Records from a data collection:
- - -
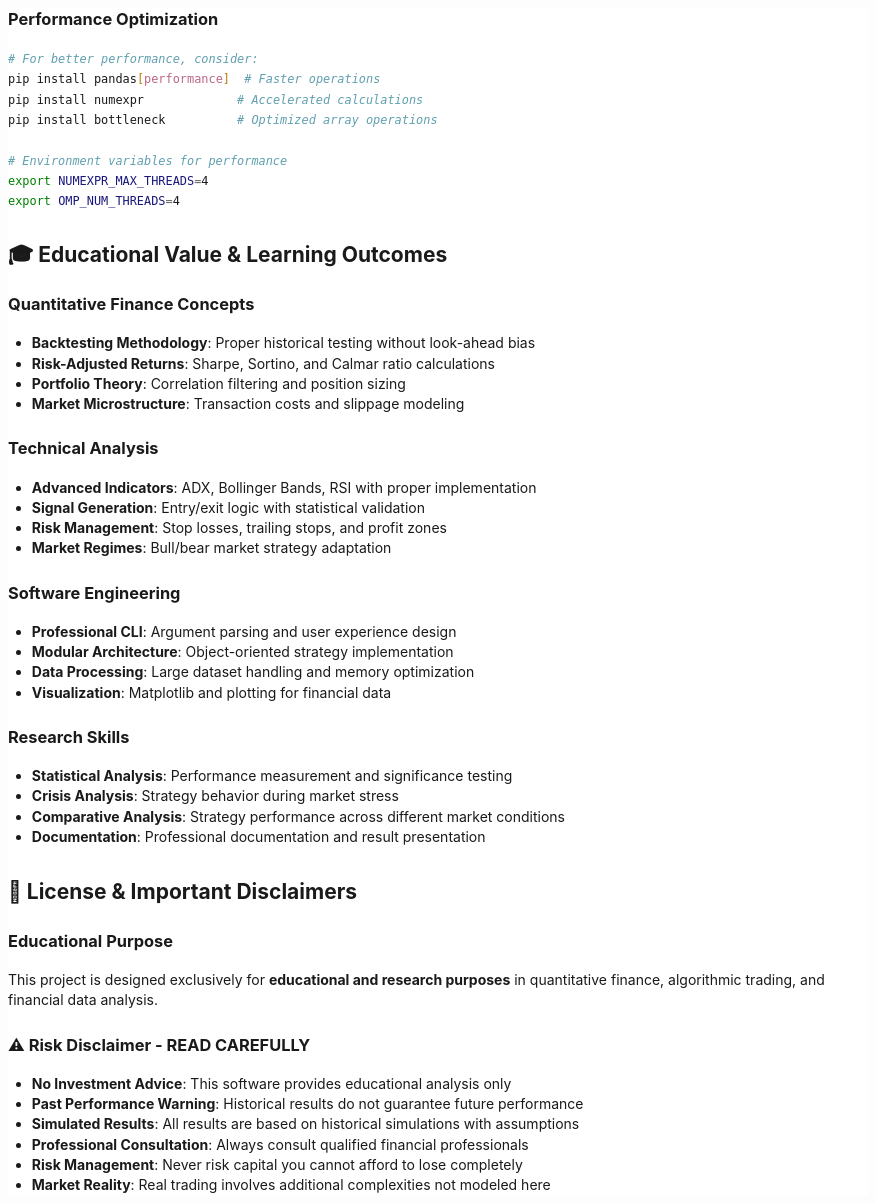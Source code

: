 ### Performance Optimization
```bash
# For better performance, consider:
pip install pandas[performance]  # Faster operations
pip install numexpr             # Accelerated calculations
pip install bottleneck          # Optimized array operations

# Environment variables for performance
export NUMEXPR_MAX_THREADS=4
export OMP_NUM_THREADS=4
```

## 🎓 Educational Value & Learning Outcomes

### Quantitative Finance Concepts
- **Backtesting Methodology**: Proper historical testing without look-ahead bias
- **Risk-Adjusted Returns**: Sharpe, Sortino, and Calmar ratio calculations
- **Portfolio Theory**: Correlation filtering and position sizing
- **Market Microstructure**: Transaction costs and slippage modeling

### Technical Analysis
- **Advanced Indicators**: ADX, Bollinger Bands, RSI with proper implementation
- **Signal Generation**: Entry/exit logic with statistical validation
- **Risk Management**: Stop losses, trailing stops, and profit zones
- **Market Regimes**: Bull/bear market strategy adaptation

### Software Engineering
- **Professional CLI**: Argument parsing and user experience design
- **Modular Architecture**: Object-oriented strategy implementation
- **Data Processing**: Large dataset handling and memory optimization
- **Visualization**: Matplotlib and plotting for financial data

### Research Skills
- **Statistical Analysis**: Performance measurement and significance testing
- **Crisis Analysis**: Strategy behavior during market stress
- **Comparative Analysis**: Strategy performance across different market conditions
- **Documentation**: Professional documentation and result presentation

## 📄 License & Important Disclaimers

### Educational Purpose
This project is designed exclusively for **educational and research purposes** in quantitative finance, algorithmic trading, and financial data analysis.

### ⚠️ Risk Disclaimer - READ CAREFULLY
- **No Investment Advice**: This software provides educational analysis only
- **Past Performance Warning**: Historical results do not guarantee future performance
- **Simulated Results**: All results are based on historical simulations with assumptions
- **Professional Consultation**: Always consult qualified financial professionals
- **Risk Management**: Never risk capital you cannot afford to lose completely
- **Market Reality**: Real trading involves additional complexities not modeled here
- - -
Task to carry out:
For this exercise, transcribe the entries above exactly, without any pictures.

Answer to this exercise:
Source code

: ### Performance Optimization
```bash
# For better performance, consider:
pip install pandas[performance]  # Faster operations
pip install numexpr             # Accelerated calculations
pip install bottleneck          # Optimized array operations

# Environment variables for performance
export NUMEXPR_MAX_THREADS=4
export OMP_NUM_THREADS=4
```

## 🎓 Educational Value & Learning Outcomes

### Quantitative Finance Concepts
- **Backtesting Methodology**: Proper historical testing without look-ahead bias
- **Risk-Adjusted Returns**: Sharpe, Sortino, and Calmar ratio calculations
- **Portfolio Theory**: Correlation filtering and position sizing
- **Market Microstructure**: Transaction costs and slippage modeling

### Technical Analysis
- **Advanced Indicators**: ADX, Bollinger Bands, RSI with proper implementation
- **Signal Generation**: Entry/exit logic with statistical validation
- **Risk Management**: Stop losses, trailing stops, and profit zones
- **Market Regimes**: Bull/bear market strategy adaptation

### Software Engineering
- **Professional CLI**: Argument parsing and user experience design
- **Modular Architecture**: Object-oriented strategy implementation
- **Data Processing**: Large dataset handling and memory optimization
- **Visualization**: Matplotlib and plotting for financial data

### Research Skills
- **Statistical Analysis**: Performance measurement and significance testing
- **Crisis Analysis**: Strategy behavior during market stress
- **Comparative Analysis**: Strategy performance across different market conditions
- **Documentation**: Professional documentation and result presentation

## 📄 License & Important Disclaimers

### Educational Purpose
This project is designed exclusively for **educational and research purposes** in quantitative finance, algorithmic trading, and financial data analysis.

### ⚠️ Risk Disclaimer - READ CAREFULLY
- **No Investment Advice**: This software provides educational analysis only
- **Past Performance Warning**: Historical results do not guarantee future performance
- **Simulated Results**: All results are based on historical simulations with assumptions
- **Professional Consultation**: Always consult qualified financial professionals
- **Risk Management**: Never risk capital you cannot afford to lose completely
- **Market Reality**: Real trading involves additional complexities not modeled here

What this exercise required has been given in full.